You might well try asking your smart phone. “Hey Siri?”
Voice assistants like Amazon’s Alexa and Apple’s Siri are finding their way into our hands and homes. Voice-enabled smart phones aside, Statista estimates that smart speaker household penetration rate in the United States will rise from 35% today to 75% by 2025. And consumers are using this technology to shop. Today, 18 million US consumers have made some form of voice payment, and Business Insider projects that this will quadruple over the next five years. These projections will depend on consumers’ growing comfort level in using voice technology and its ability to offer increased convenience.
One of the key barriers to adopting this technology is the concern around privacy. Common worries like; “Is Alexa spying on me?” and “what is she doing with my data?” Certainly, privacy is a hot issue for many tech giants at the moment. Today, most voice-assistant use is centered around small tasks like setting timers, playing music and checking the weather. This will change as we move through the technology adoption process. In the very near future, we'll see voice assistants being used for more and more involved tasks – aided in part by features that improve user security.
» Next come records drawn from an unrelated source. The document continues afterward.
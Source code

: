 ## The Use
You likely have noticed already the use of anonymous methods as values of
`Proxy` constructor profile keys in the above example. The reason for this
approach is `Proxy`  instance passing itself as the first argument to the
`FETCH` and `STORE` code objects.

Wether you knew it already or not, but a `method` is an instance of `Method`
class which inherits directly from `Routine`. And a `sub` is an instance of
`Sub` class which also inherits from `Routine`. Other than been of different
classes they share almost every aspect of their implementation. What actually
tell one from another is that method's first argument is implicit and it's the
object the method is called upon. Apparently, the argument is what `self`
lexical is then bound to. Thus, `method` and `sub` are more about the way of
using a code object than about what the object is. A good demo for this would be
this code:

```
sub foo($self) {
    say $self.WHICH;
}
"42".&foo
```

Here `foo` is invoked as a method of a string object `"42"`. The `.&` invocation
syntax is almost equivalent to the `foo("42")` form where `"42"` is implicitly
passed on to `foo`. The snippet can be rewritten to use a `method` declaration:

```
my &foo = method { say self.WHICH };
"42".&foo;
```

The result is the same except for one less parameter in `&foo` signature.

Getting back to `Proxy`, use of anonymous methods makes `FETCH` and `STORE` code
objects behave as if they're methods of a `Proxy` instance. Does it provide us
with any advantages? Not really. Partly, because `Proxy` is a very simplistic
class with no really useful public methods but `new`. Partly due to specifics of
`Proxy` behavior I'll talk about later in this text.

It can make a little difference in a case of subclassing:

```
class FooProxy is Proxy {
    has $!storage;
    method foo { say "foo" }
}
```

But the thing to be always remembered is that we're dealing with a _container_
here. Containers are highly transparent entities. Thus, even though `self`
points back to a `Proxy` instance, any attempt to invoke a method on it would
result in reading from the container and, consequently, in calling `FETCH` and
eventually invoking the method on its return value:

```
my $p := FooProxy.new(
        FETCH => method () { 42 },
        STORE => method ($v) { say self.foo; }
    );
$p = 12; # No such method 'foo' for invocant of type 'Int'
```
Indeed, features like voice-authentication promise to offer increased security over passwords.
But the real sell with voice-assistance is the convenience potential. Not only does it allow users to make purchases when they might be engaged in other tasks – say ordering milk while they’re cleaning out the fridge – it helps them to make purchases while they’re top of mind. This is more convenient for the user, who likely wouldn’t have remembered that he was out of milk until he went to make coffee the next morning. Importantly, it also allows Amazon to win a sale which otherwise might have been lost to the convenience store across the street.
This is just the beginning for voice technology. Business Insider predicts that voice payments will continue to “evolve from clunky and poorly scripted sessions to interactions as natural as one might have with a personal shopper or bank employee.”